Airborne GPS, 1996

The paper gives the theory of airborne GPs related to Photogrammetry and the results of a self calibration used to validate the theory. Accordingly, no ground control points are required for mapping using a strip or block of photographs provided the site is within 10 Km of the calibration site.

Using Scanning Lasers for Real-Time Pavement Thickness Measurement, TR-538, 2006

Due to limited budgets and reduced inspection staff, state departments of transportation (DOTs) are in need of innovative approaches for providing more efficient quality assurance on concrete paving projects. The goal of this research was to investigate and test new methods that can determine pavement thickness in real time. Three methods were evaluated: laser scanning, ultrasonic sensors, and eddy current sensors. Laser scanning, which scans the surface of the base prior to paving and then scans the surface after paving, can determine the thickness at any point. Also, scanning lasers provide thorough data coverage that can be used to calculate thickness variance accurately and identify any areas where the thickness is below tolerance. Ultrasonic and eddy current sensors also have the potential to measure thickness nondestructively at discrete points and may result in an easier method of obtaining thickness. There appear to be two viable approaches for measuring concrete pavement thickness during the paving operation: laser scanning and eddy current sensors. Laser scanning has proved to be a reliable technique in terms of its ability to provide virtual core thickness with low variability. Research is still required to develop a prototype system that integrates point cloud data from two scanners. Eddy current sensors have also proved to be a suitable alternative, and are probably closer to field implementation than the laser scanning approach. As a next step for this research project, it is suggested that a pavement thickness measuring device using eddy current sensors be created, which would involve both a handheld and paver-mounted version of the device.
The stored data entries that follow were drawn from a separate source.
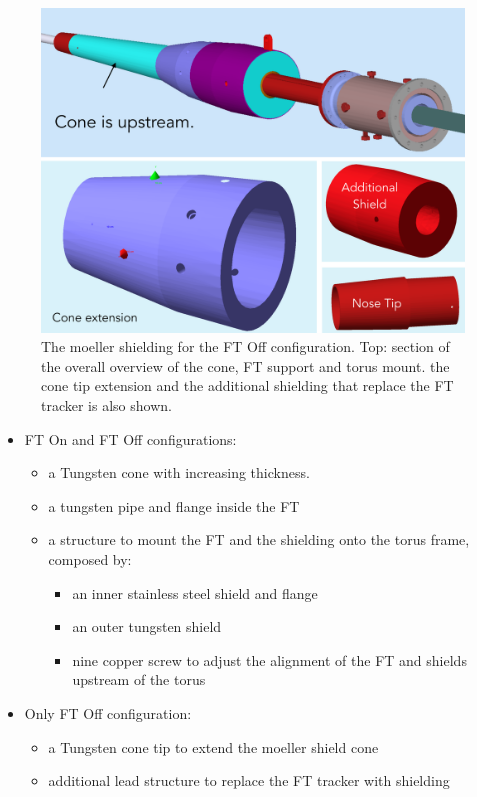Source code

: \begin{figure}
	\centering
	\includegraphics[width=0.98\columnwidth,keepaspectratio]{img/moellerShieldingFTOff.png}
   \caption{The moeller shielding for the FT Off configuration. Top: section of the overall overview of the cone, FT support and torus mount.
            the cone tip extension and the additional shielding that replace the FT tracker is also shown.}
	\label{fig:moellerShieldingFTOff}
\end{figure}



\begin{itemize}
	\item FT On and FT Off configurations:
	\begin{itemize}
		\item a Tungsten cone with increasing thickness.
		\item a tungsten pipe and flange inside the FT
		\item a structure to mount the FT and the shielding onto the torus frame, composed by:
		\begin{itemize}
			\item an inner stainless steel shield and flange
			\item an outer tungsten shield
			\item nine copper screw to adjust the alignment of the FT and shields upstream of the torus
		\end{itemize}
	\end{itemize}
	\item Only FT Off configuration:
	\begin{itemize}
	\item a Tungsten cone tip to extend the moeller shield cone
	\item additional lead structure to replace the FT tracker with shielding
	\end{itemize}

\end{itemize}




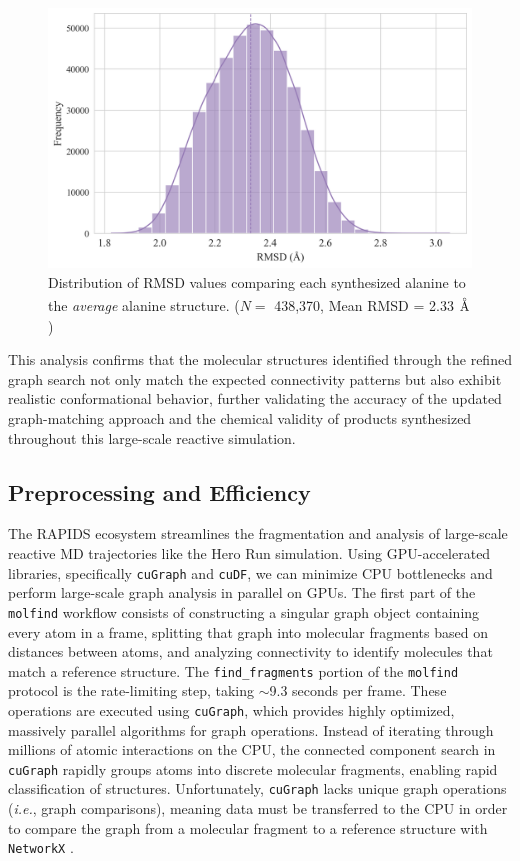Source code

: \begin{figure}[!ht]
    \centering
    \includegraphics[width=1\linewidth]{Images/alanine_dihedral/rmsd_distribution.png}
    \caption[RMSD of synthesized alanine structures]{Distribution of RMSD values comparing each synthesized alanine to the \textit{average} alanine structure. ($N=$ 438,370, Mean RMSD = 2.33 $\angstrom$)}
    \label{fig:ala_rmsd}
\end{figure}

This analysis confirms that the molecular structures identified through the refined graph search not only match the expected connectivity patterns but also exhibit realistic conformational behavior, further validating the accuracy of the updated graph-matching approach and the chemical validity of products synthesized throughout this large-scale reactive simulation.

\subsection{Preprocessing and Efficiency}
\label{subsec:molfind_parallelization}

The RAPIDS ecosystem \cite{rapids} streamlines the fragmentation and analysis of large-scale reactive MD trajectories like the Hero Run simulation.
Using GPU-accelerated libraries, specifically \verb|cuGraph| and \verb|cuDF|, we can minimize CPU bottlenecks and perform large-scale graph analysis in parallel on GPUs. 
The first part of the \verb|molfind| workflow consists of constructing a singular graph object containing every atom in a frame, splitting that graph into molecular fragments based on distances between atoms, and analyzing connectivity to identify molecules that match a reference structure. 
The \verb|find_fragments| portion of the \verb|molfind| protocol is the rate-limiting step, taking $\sim$9.3 seconds per frame. 
These operations are executed using \verb|cuGraph|, which provides highly optimized, massively parallel algorithms for graph operations.
Instead of iterating through millions of atomic interactions on the CPU, the connected component search in \verb|cuGraph| rapidly groups atoms into discrete molecular fragments, enabling rapid classification of structures.
Unfortunately, \verb|cuGraph| lacks unique graph operations (\textit{i.e.}, graph comparisons), meaning data must be transferred to the CPU in order to compare the graph from a molecular fragment to a reference structure with \verb|NetworkX| \cite{networkx}.


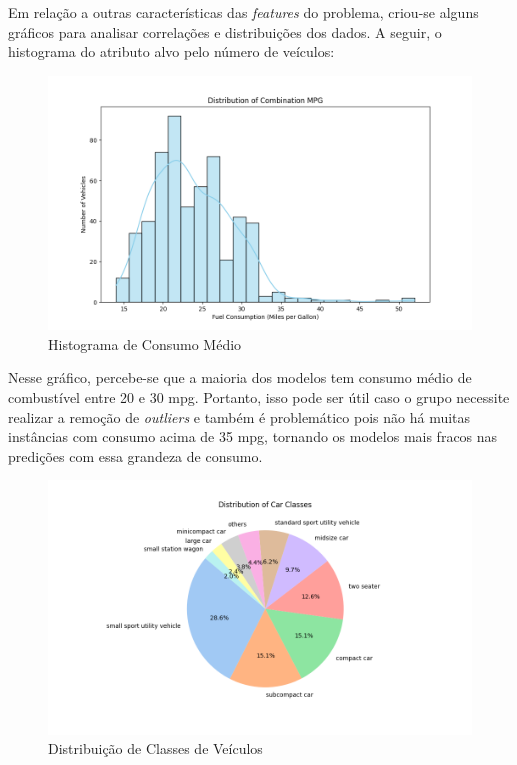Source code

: \documentclass{report}
\begin{document}
Em relação a outras características das \textit{features} do problema, criou-se alguns gráficos para analisar correlações e distribuições dos dados. A seguir, o histograma
do atributo alvo pelo número de veículos:

\begin{figure}[h!]
  \centering
  \includegraphics[width=\linewidth]{images/plots/combination_dist.png}
  \caption{\label{img:combination_dist} Histograma de Consumo Médio}
\end{figure}

Nesse gráfico, percebe-se que a maioria dos modelos tem consumo médio de combustível entre 20 e 30 mpg. Portanto, isso pode ser útil caso o grupo necessite realizar a remoção de \textit{outliers}
e também é problemático pois não há muitas instâncias com consumo acima de 35 mpg, tornando os modelos mais fracos nas predições com essa grandeza de consumo.

\clearpage
\begin{figure}[h!]
  \centering
  \includegraphics[width=\linewidth]{images/plots/classes_dist.png}
  \caption{\label{img:classes_dist} Distribuição de Classes de Veículos}
\end{figure}
\end{document}
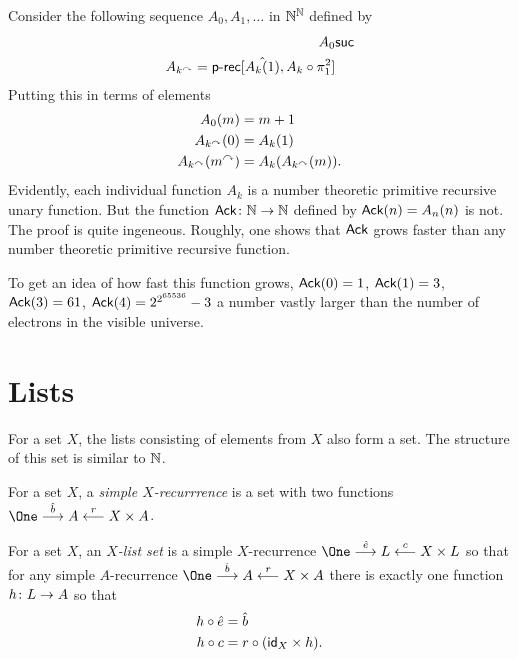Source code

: Consider the following sequence $A_0, A_1, \dotsc$ in ${\mathbb N}^\mathbb N$ defined by
\begin{align*}
A_0 & \mathord{\textsf{suc}}\\
A_{k^\curvearrowright} = \mathord{\textsf{p-rec}}[\hat{A_k(1)}, A_k\circ \pi^2_1]
\end{align*}
Putting this in terms of elements
\begin{align*}
	A_0(m) &= m+1\\
	A_{k^\curvearrowright}(0) &= A_k(1)\\
	A_{k^\curvearrowright}(m^\curvearrowright) &= A_k(A_{k^\curvearrowright}(m)).
\end{align*}
Evidently, each individual function $A_k$ is a number theoretic primitive recursive unary function. But
the function ${{\mathord{\textsf{Ack}}}}\colon{\mathbb N}\to{\mathbb N}$ defined by ${\mathord{\textsf{Ack}}}(n) = A_n(n)$ is not. The proof is quite ingeneous. Roughly, one shows that ${\mathord{\textsf{Ack}}}$ grows faster than any number theoretic primitive recursive function.

To get an idea of how fast this function grows, ${\mathord{\textsf{Ack}}}(0) = 1$, ${\mathord{\textsf{Ack}}}(1) = 3$, ${\mathord{\textsf{Ack}}}(3) = 61$, ${\mathord{\textsf{Ack}}}(4) = 2^{2^{65536}}-3$ a number vastly larger than the number of electrons in the visible universe. 
 
\section{Lists}

For a set $X$, the lists consisting of elements from $X$ also form a set.
The structure of this set is similar to $\mathbb N$.

\begin{defn}
	For a set $X$, a \emph{simple $X$-recurrrence} is a set with two functions
	$\One \stackrel{\hat b}{\longrightarrow} A \stackrel{r}{\longleftarrow} X\times A$.
	
	For a set $X$, an \emph{$X$-list set} is a simple $X$-recurrence 
	$\One \stackrel{\hat{e}}{\longrightarrow} L \stackrel{c}{\longleftarrow} X\times L$ so that for any simple $A$-recurrence $\One \stackrel{\hat b}{\longrightarrow} A \stackrel{r}{\longleftarrow} X\times A$ there is exactly one function ${h}\colon{L}\to{A}$ so that 
	\begin{align*}
		h\circ \hat e 	&= \hat b\\
		h\circ c 		&= r\circ (\textsf{id}_X\times h).
	\end{align*}
\end{defn}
Airborne GPS Final Report, HR-359, 1995

The objective of this project was to use a Global Positioning System (GPS) to determine the aerial camera location and orientation that best facilitated mapping done from aerial photographs without any ground control. Four test flights were conducted. The first test flight was performed in June 1993 at St. Louis, with the objective of testing the multiantenna concept using two antenna on the aircraft. The second test in August 1993 was conducted over the Iowa State University (ISU) campus at Ames. This flight evaluated the use of GPS for pinpoint navigation. The third test flight over St. Louis was flown in October 1993, with four antenna on aircraft; its objective was to evaluate the 3DF GPS receiver and the antenna locations. On the basis of the results of these three tests, a final test flight over the Mustang Project area in Ames and the ISU campus was conducted in June 1994. Analysis of these data showed that airborne GPS can be used (1) in pinpoint navigation with an accuracy of 25 m or better, (2) to determine the location of the camera nodal point with an accuracy of 10 cm or better, and (3) to determine the orientation angles of the camera with an accuracy of 0.0001 radians or better. In addition, the exterior orientation elements determined by airborne GPS can be used to rectify aerial photos, to produce orthophotos, and in direct stereo plotting. Further research is recommended in these areas to maximize the use of airborne GPS. The report is organized in the following chapters: (1) Introduction; (2) Photogrammetry and Kinematic GPS; (3) Analysis of First Test; (4) Analysis of Second Test; (5) Analysis of Third Test; (6) Analysis of Final Test; (7) Applications of Airborne GPS; and (8) Conclusion and Recommendation.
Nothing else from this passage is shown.